The chances that we have given a six sided die roll of guessing the number it landed on is 1/6, the values on that die are {1,2,3,4,5,6}.

The number of even numbers {2,4,6} on the die is 3.
The number of odd numbers (1,3,5} on the die is 3.

The question is basically asking what’s the chances of guessing one of the three even numbers that the die could possibly roll on, and the answer is 1 out of 3 or 1/3.

Answer: 1/3

Problem 3: What is the probability of rolling two dice and getting at least one odd number?

P(roll an even value) = 3/6 = 1/2
P(roll an odd value) = 3/6 = 1/2

Let’s take a look at some of the possible rolls
P(roll an even value) and P(roll an odd value) = (1/2) (1/2) = 1/4
P(roll an odd value)and P(roll an even value) = (1/2) (1/2) = 1/4
P(roll an odd value) and P(roll an odd value) = (1/2) (1/2) = 1/4
P(roll an even value) and P(roll an even value) = (1/2) (1/2) = 1/4

Now out of those 4 possibilities, 3 of them contain at least 1 odd roll. So our answer is 1/4 + 1/4 + 1/4 = 3/4

or

equivalently one minus the chances of getting two even rolls = 1 — (1/4) = 3/4.

Answer: 3/4

Problem 4: What is the probability of rolling two dice and getting an odd sum ?

Suppose we roll two dice. It is assume each die is fair and 6-sided. It means a roll of any value, the probability equal 1/6. Each die has 3 even values {2,4,6} and 3 odd values {1,3,5}.

NOTE: The following sums
(i) even + even = even
(ii) even + odd = odd
(iii) odd + odd = even
(iv) odd + even = odd

This means that we need one die to be odd and the other to be even in order for the sum of the two dice to be odd.

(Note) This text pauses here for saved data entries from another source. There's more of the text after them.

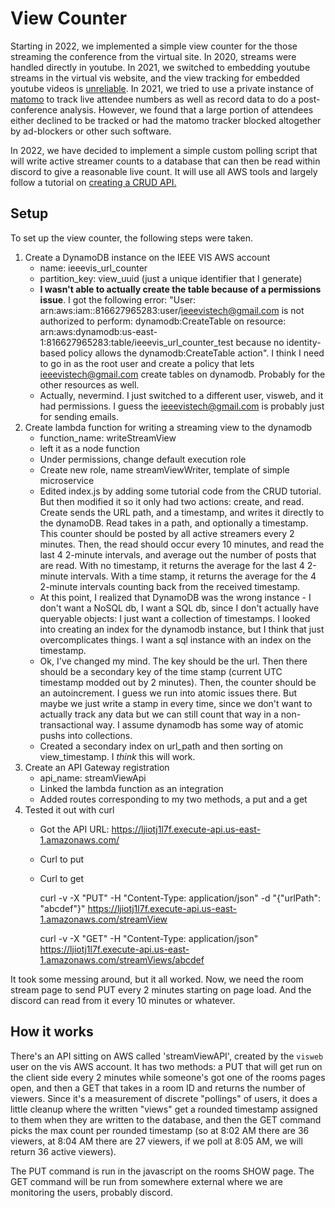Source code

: # View Counter

Starting in 2022, we implemented a simple view counter for the those streaming the conference from the virtual site.  In 2020, streams were handled directly in youtube.  In 2021, we switched to embedding youtube streams in the virtual vis website, and the view tracking for embedded youtube videos is [unreliable](https://support.google.com/youtube/thread/23699221?hl=en&msgid=23705029).  In 2021, we tried to use a private instance of [matomo](https://matomo.org/) to track live attendee numbers as well as record data to do a post-conference analysis.  However, we found that a large portion of attendees either declined to be tracked or had the matomo tracker blocked altogether by ad-blockers or other such software.

In 2022, we have decided to implement a simple custom polling script that will write active streamer counts to a database that can then be read within discord to give a reasonable live count.  It will use all AWS tools and largely follow a tutorial on [creating a CRUD API.](https://docs.aws.amazon.com/apigateway/latest/developerguide/http-api-dynamo-db.html) 

## Setup

To set up the view counter, the following steps were taken.

1. Create a DynamoDB instance on the IEEE VIS AWS account
	- name: ieeevis_url_counter
	- partition_key: view_uuid (just a unique identifier that I generate)
	- **I wasn't able to actually create the table because of a permissions issue**.  I got the following error: "User: arn:aws:iam::816627965283:user/ieeevistech@gmail.com is not authorized to perform: dynamodb:CreateTable on resource: arn:aws:dynamodb:us-east-1:816627965283:table/ieeevis_url_counter_test because no identity-based policy allows the dynamodb:CreateTable action".  I think I need to go in as the root user and create a policy that lets ieeevistech@gmail.com create tables on dynamodb.  Probably for the other resources as well.
	- Actually, nevermind.  I just switched to a different user, visweb, and it had permissions.  I guess the ieeevistech@gmail.com is probably just for sending emails.
2. Create lambda function for writing a streaming view to the dynamodb
	- function_name: writeStreamView
	- left it as a node function
	- Under permissions, change default execution role
	- Create new role, name streamViewWriter, template of simple microservice
	- Edited index.js by adding some tutorial code from the CRUD tutorial.  But then modified it so it only had two actions: create, and read.  Create sends the URL path, and a timestamp, and writes it directly to the dynamoDB.  Read takes in a path, and optionally a timestamp.  This counter should be posted by all active streamers every 2 minutes.  Then, the read should occur every 10 minutes, and read the last 4 2-minute intervals, and average out the number of posts that are read.  With no timestamp, it returns the average for the last 4 2-minute intervals.  With a time stamp, it returns the average for the 4 2-minute intervals counting back from the received timestamp.
	- At this point, I realized that DynamoDB was the wrong instance - I don't want a NoSQL db, I want a SQL db, since I don't actually have queryable objects: I just want a collection of timestamps.  I looked into creating an index for the dynamodb instance, but I think that just overcomplicates things.  I want a sql instance with an index on the timestamp.
	- Ok, I've changed my mind.  The key should be the url.  Then there should be a secondary key of the time stamp (current UTC timestamp modded out by 2 minutes).  Then, the counter should be an autoincrement.  I guess we run into atomic issues there.  But maybe we just write a stamp in every time, since we don't want to actually track any data but we can still count that way in a non-transactional way.  I assume dynamodb has some way of atomic pushs into collections.
	- Created a secondary index on url_path and then sorting on view_timestamp.  I _think_ this will work.
3. Create an API Gateway registration
	- api_name: streamViewApi
	- Linked the lambda function as an integration
	- Added routes corresponding to my two methods, a put and a get
4. Tested it out with curl
	- Got the API URL: https://ljiotj1l7f.execute-api.us-east-1.amazonaws.com/
	- Curl to put 
	- Curl to get

		curl -v -X "PUT" -H "Content-Type: application/json" -d "{\"urlPath\": \"abcdef\"}" https://ljiotj1l7f.execute-api.us-east-1.amazonaws.com/streamView

		curl -v -X "GET" -H "Content-Type: application/json" https://ljiotj1l7f.execute-api.us-east-1.amazonaws.com/streamViews/abcdef

It took some messing around, but it all worked.  Now, we need the room stream page to send PUT every 2 minutes starting on page load.  And the discord can read from it every 10 minutes or whatever.  

## How it works

There's an API sitting on AWS called 'streamViewAPI', created by the `visweb` user on the vis AWS account.  It has two methods: a PUT that will get run on the client side every 2 minutes while someone's got one of the rooms pages open, and then a GET that takes in a room ID and returns the number of viewers.  Since it's a measurement of discrete "pollings" of users, it does a little cleanup where the written "views" get a rounded timestamp assigned to them when they are written to the database, and then the GET command picks the max count per rounded timestamp (so at 8:02 AM there are 36 viewers, at 8:04 AM there are 27 viewers, if we poll at 8:05 AM, we will return 36 active viewers).  

The PUT command is run in the javascript on the rooms SHOW page.  The GET command will be run from somewhere external where we are monitoring the users, probably discord.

So we want to know the probability of getting (odd and even) or (even and odd).

That probability is calculated below:
P(odd) = Probability of getting an odd number
P(even) = Probability of getting an even number

P(odd) and P(even) = (3/6)(3/6) = (1/2)(1/2) = (1/4)
P(even) and P(odd) = (3/6)(3/6) = (1/2)(1/2) = (1/4)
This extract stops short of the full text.